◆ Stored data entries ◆
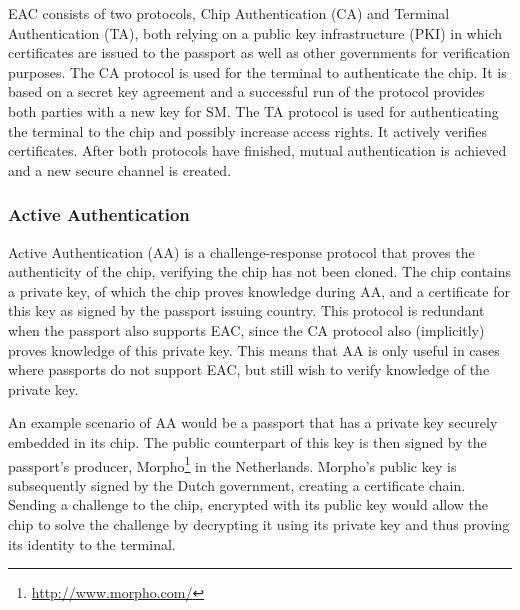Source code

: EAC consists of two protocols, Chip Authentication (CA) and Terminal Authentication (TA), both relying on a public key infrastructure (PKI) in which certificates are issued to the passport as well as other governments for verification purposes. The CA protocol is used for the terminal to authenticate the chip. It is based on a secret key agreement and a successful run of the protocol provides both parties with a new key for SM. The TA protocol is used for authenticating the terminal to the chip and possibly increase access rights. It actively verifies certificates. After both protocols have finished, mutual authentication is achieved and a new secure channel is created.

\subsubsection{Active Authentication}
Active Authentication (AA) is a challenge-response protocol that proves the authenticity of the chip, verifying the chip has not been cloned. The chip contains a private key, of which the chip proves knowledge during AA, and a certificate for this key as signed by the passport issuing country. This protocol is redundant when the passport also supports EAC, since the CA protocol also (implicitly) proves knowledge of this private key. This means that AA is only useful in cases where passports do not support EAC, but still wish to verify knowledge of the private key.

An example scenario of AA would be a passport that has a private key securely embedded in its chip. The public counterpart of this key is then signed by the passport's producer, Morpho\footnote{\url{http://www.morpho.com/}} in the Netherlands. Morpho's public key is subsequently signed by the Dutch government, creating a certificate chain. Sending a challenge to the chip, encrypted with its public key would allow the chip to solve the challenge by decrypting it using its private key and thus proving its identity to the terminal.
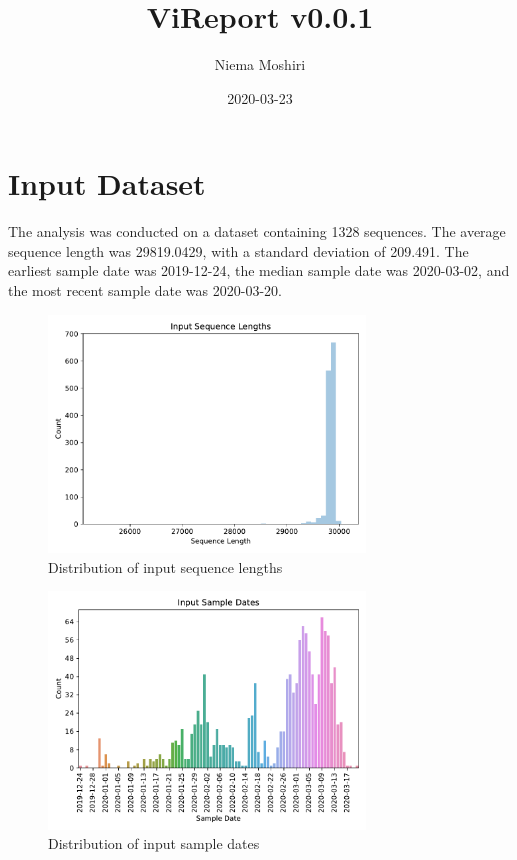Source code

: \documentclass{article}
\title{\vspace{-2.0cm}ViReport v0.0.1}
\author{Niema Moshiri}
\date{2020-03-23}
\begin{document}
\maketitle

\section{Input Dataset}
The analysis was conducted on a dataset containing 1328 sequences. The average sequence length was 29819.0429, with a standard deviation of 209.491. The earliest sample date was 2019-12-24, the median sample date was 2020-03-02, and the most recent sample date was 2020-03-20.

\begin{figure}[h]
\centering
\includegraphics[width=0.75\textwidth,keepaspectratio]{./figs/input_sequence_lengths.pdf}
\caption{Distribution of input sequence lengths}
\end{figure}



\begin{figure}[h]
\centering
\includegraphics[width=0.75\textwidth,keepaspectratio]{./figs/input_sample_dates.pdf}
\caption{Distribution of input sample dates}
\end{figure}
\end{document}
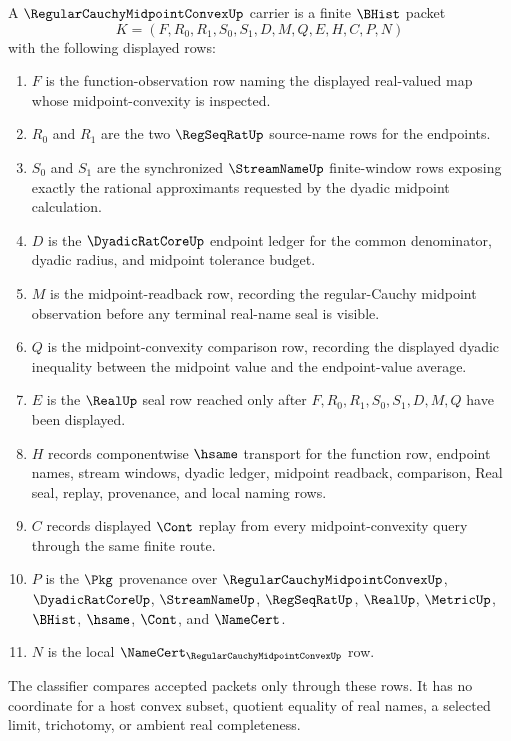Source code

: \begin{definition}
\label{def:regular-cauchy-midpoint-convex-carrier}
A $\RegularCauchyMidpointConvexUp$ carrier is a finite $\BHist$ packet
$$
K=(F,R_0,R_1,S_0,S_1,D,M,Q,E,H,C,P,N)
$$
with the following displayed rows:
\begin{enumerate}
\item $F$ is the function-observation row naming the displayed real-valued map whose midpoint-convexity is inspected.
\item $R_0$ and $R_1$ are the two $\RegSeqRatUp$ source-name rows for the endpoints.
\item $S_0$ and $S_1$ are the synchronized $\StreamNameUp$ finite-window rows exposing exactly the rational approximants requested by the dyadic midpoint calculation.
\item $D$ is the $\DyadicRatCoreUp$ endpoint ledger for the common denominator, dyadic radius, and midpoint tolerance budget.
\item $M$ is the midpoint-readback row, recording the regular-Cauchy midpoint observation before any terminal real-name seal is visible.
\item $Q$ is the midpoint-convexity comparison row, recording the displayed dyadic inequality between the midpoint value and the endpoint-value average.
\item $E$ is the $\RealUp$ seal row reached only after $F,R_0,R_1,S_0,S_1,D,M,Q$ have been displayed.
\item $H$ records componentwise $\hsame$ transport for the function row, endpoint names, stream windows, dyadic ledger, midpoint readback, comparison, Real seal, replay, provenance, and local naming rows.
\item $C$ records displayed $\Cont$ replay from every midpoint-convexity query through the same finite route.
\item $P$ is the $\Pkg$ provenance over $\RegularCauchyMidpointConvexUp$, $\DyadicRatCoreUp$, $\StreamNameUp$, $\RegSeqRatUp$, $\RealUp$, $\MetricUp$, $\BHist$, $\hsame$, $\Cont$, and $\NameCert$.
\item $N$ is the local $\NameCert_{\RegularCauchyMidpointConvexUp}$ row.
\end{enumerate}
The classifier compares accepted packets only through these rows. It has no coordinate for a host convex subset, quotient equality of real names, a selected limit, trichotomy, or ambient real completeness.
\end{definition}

◆ Task details ◆
The data must be repeated exactly. Any pictures in it are to be left out.

◆ Result of this exercise ◆
Source code

: EAC consists of two protocols, Chip Authentication (CA) and Terminal Authentication (TA), both relying on a public key infrastructure (PKI) in which certificates are issued to the passport as well as other governments for verification purposes. The CA protocol is used for the terminal to authenticate the chip. It is based on a secret key agreement and a successful run of the protocol provides both parties with a new key for SM. The TA protocol is used for authenticating the terminal to the chip and possibly increase access rights. It actively verifies certificates. After both protocols have finished, mutual authentication is achieved and a new secure channel is created.

\subsubsection{Active Authentication}
Active Authentication (AA) is a challenge-response protocol that proves the authenticity of the chip, verifying the chip has not been cloned. The chip contains a private key, of which the chip proves knowledge during AA, and a certificate for this key as signed by the passport issuing country. This protocol is redundant when the passport also supports EAC, since the CA protocol also (implicitly) proves knowledge of this private key. This means that AA is only useful in cases where passports do not support EAC, but still wish to verify knowledge of the private key.

An example scenario of AA would be a passport that has a private key securely embedded in its chip. The public counterpart of this key is then signed by the passport's producer, Morpho\footnote{\url{http://www.morpho.com/}} in the Netherlands. Morpho's public key is subsequently signed by the Dutch government, creating a certificate chain. Sending a challenge to the chip, encrypted with its public key would allow the chip to solve the challenge by decrypting it using its private key and thus proving its identity to the terminal.
Source code

: \documentclass{article}
\title{\vspace{-2.0cm}ViReport v0.0.1}
\author{Niema Moshiri}
\date{2020-03-23}
\begin{document}
\maketitle

\section{Input Dataset}
The analysis was conducted on a dataset containing 1328 sequences. The average sequence length was 29819.0429, with a standard deviation of 209.491. The earliest sample date was 2019-12-24, the median sample date was 2020-03-02, and the most recent sample date was 2020-03-20.

\begin{figure}[h]
\centering
\includegraphics[width=0.75\textwidth,keepaspectratio]{./figs/input_sequence_lengths.pdf}
\caption{Distribution of input sequence lengths}
\end{figure}



\begin{figure}[h]
\centering
\includegraphics[width=0.75\textwidth,keepaspectratio]{./figs/input_sample_dates.pdf}
\caption{Distribution of input sample dates}
\end{figure}
\end{document}
Source code

: \begin{definition}
\label{def:regular-cauchy-midpoint-convex-carrier}
A $\RegularCauchyMidpointConvexUp$ carrier is a finite $\BHist$ packet
$$
K=(F,R_0,R_1,S_0,S_1,D,M,Q,E,H,C,P,N)
$$
with the following displayed rows:
\begin{enumerate}
\item $F$ is the function-observation row naming the displayed real-valued map whose midpoint-convexity is inspected.
\item $R_0$ and $R_1$ are the two $\RegSeqRatUp$ source-name rows for the endpoints.
\item $S_0$ and $S_1$ are the synchronized $\StreamNameUp$ finite-window rows exposing exactly the rational approximants requested by the dyadic midpoint calculation.
\item $D$ is the $\DyadicRatCoreUp$ endpoint ledger for the common denominator, dyadic radius, and midpoint tolerance budget.
\item $M$ is the midpoint-readback row, recording the regular-Cauchy midpoint observation before any terminal real-name seal is visible.
\item $Q$ is the midpoint-convexity comparison row, recording the displayed dyadic inequality between the midpoint value and the endpoint-value average.
\item $E$ is the $\RealUp$ seal row reached only after $F,R_0,R_1,S_0,S_1,D,M,Q$ have been displayed.
\item $H$ records componentwise $\hsame$ transport for the function row, endpoint names, stream windows, dyadic ledger, midpoint readback, comparison, Real seal, replay, provenance, and local naming rows.
\item $C$ records displayed $\Cont$ replay from every midpoint-convexity query through the same finite route.
\item $P$ is the $\Pkg$ provenance over $\RegularCauchyMidpointConvexUp$, $\DyadicRatCoreUp$, $\StreamNameUp$, $\RegSeqRatUp$, $\RealUp$, $\MetricUp$, $\BHist$, $\hsame$, $\Cont$, and $\NameCert$.
\item $N$ is the local $\NameCert_{\RegularCauchyMidpointConvexUp}$ row.
\end{enumerate}
The classifier compares accepted packets only through these rows. It has no coordinate for a host convex subset, quotient equality of real names, a selected limit, trichotomy, or ambient real completeness.
\end{definition}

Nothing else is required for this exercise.